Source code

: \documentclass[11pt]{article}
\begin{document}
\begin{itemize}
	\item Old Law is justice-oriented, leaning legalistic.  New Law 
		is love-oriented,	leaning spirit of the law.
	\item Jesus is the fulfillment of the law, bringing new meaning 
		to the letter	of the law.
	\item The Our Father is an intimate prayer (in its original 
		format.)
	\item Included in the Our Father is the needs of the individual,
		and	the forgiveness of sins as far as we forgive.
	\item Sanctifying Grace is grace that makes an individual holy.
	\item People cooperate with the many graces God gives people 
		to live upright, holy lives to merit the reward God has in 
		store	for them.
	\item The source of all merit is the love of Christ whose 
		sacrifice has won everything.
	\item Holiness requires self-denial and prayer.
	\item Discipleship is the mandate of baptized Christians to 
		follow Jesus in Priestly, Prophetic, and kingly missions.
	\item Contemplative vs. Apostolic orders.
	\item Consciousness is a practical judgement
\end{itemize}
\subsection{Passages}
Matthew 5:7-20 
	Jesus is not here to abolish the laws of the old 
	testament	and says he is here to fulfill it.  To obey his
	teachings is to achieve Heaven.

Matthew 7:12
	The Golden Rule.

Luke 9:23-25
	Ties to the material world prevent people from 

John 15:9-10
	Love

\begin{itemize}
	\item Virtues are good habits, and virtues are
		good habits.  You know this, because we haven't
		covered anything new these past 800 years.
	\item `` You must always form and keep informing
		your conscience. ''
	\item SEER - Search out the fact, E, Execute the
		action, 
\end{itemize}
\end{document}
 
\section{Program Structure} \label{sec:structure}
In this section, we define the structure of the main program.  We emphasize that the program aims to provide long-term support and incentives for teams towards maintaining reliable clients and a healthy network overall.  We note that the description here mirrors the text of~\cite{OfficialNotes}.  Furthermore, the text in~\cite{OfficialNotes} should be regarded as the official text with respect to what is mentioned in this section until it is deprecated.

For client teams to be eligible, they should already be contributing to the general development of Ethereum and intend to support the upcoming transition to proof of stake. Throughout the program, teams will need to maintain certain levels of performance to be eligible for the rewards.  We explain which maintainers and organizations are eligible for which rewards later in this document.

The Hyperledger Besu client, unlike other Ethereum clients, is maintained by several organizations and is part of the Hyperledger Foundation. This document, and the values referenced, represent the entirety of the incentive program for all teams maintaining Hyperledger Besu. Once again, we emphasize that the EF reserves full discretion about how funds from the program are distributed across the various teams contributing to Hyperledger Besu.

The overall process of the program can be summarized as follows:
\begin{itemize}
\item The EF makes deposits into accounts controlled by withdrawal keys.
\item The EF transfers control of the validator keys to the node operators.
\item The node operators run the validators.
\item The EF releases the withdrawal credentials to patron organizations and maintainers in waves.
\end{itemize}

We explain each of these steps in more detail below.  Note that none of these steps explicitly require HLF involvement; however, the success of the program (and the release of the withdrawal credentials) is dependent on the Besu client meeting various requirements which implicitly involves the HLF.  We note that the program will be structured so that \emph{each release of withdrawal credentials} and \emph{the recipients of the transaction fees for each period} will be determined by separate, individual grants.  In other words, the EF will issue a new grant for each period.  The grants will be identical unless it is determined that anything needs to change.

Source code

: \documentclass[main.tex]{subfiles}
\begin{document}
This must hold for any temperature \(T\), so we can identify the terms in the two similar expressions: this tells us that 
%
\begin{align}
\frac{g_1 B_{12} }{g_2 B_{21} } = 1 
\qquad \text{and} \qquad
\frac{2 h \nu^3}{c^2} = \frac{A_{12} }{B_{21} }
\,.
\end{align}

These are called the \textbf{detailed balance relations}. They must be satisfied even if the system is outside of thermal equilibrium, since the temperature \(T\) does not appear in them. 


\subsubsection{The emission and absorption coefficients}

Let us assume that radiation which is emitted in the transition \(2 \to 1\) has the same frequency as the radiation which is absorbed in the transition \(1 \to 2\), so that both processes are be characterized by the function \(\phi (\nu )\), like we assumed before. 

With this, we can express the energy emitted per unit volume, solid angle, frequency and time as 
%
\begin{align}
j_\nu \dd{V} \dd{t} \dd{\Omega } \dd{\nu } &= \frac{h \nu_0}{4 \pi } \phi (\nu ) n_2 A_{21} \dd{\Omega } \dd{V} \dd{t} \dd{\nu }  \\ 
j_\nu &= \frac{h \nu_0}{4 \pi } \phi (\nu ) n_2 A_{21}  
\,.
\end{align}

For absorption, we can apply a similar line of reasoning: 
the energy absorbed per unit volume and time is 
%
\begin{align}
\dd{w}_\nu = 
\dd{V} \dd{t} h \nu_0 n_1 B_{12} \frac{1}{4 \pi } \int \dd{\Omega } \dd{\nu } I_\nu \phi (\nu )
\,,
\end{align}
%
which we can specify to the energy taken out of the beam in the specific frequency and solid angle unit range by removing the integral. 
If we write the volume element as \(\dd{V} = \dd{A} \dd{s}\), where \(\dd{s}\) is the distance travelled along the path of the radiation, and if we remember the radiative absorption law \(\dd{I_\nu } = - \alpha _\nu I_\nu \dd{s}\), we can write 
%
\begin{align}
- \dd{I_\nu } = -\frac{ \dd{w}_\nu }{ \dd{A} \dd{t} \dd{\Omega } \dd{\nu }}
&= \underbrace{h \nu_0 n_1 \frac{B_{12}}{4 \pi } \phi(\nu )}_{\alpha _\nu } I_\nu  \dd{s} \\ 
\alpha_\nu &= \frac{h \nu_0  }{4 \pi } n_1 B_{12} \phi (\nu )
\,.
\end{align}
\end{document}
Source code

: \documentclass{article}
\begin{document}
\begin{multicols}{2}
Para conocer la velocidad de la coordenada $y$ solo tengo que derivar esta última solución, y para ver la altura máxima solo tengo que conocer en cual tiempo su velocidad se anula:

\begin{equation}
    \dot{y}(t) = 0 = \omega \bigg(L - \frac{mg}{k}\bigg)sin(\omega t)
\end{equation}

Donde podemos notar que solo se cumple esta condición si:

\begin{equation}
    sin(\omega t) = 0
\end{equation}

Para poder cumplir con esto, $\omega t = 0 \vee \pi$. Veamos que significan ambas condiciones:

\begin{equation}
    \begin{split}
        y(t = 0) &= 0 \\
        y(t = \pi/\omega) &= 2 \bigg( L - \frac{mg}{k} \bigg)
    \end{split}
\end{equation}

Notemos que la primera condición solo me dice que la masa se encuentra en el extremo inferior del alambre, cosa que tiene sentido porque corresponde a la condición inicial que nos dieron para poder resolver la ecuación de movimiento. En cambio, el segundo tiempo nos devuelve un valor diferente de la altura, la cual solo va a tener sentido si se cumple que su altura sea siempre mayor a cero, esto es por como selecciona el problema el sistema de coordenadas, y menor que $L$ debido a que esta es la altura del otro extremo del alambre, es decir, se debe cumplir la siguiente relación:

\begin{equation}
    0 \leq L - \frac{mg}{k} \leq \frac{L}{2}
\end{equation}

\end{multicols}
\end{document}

----

Set down exactly the lines of the data above, beginning with the line that has "a practical judgement" and ending with the line that has "run the validators.", and no others.

> Reply to the task:
	\item Consciousness is a practical judgement
\end{itemize}
\subsection{Passages}
Matthew 5:7-20 
	Jesus is not here to abolish the laws of the old 
	testament	and says he is here to fulfill it.  To obey his
	teachings is to achieve Heaven.

Matthew 7:12
	The Golden Rule.

Luke 9:23-25
	Ties to the material world prevent people from 

John 15:9-10
	Love

\begin{itemize}
	\item Virtues are good habits, and virtues are
		good habits.  You know this, because we haven't
		covered anything new these past 800 years.
	\item `` You must always form and keep informing
		your conscience. ''
	\item SEER - Search out the fact, E, Execute the
		action, 
\end{itemize}
\end{document}
 
\section{Program Structure} \label{sec:structure}
In this section, we define the structure of the main program.  We emphasize that the program aims to provide long-term support and incentives for teams towards maintaining reliable clients and a healthy network overall.  We note that the description here mirrors the text of~\cite{OfficialNotes}.  Furthermore, the text in~\cite{OfficialNotes} should be regarded as the official text with respect to what is mentioned in this section until it is deprecated.

For client teams to be eligible, they should already be contributing to the general development of Ethereum and intend to support the upcoming transition to proof of stake. Throughout the program, teams will need to maintain certain levels of performance to be eligible for the rewards.  We explain which maintainers and organizations are eligible for which rewards later in this document.

The Hyperledger Besu client, unlike other Ethereum clients, is maintained by several organizations and is part of the Hyperledger Foundation. This document, and the values referenced, represent the entirety of the incentive program for all teams maintaining Hyperledger Besu. Once again, we emphasize that the EF reserves full discretion about how funds from the program are distributed across the various teams contributing to Hyperledger Besu.

The overall process of the program can be summarized as follows:
\begin{itemize}
\item The EF makes deposits into accounts controlled by withdrawal keys.
\item The EF transfers control of the validator keys to the node operators.
\item The node operators run the validators.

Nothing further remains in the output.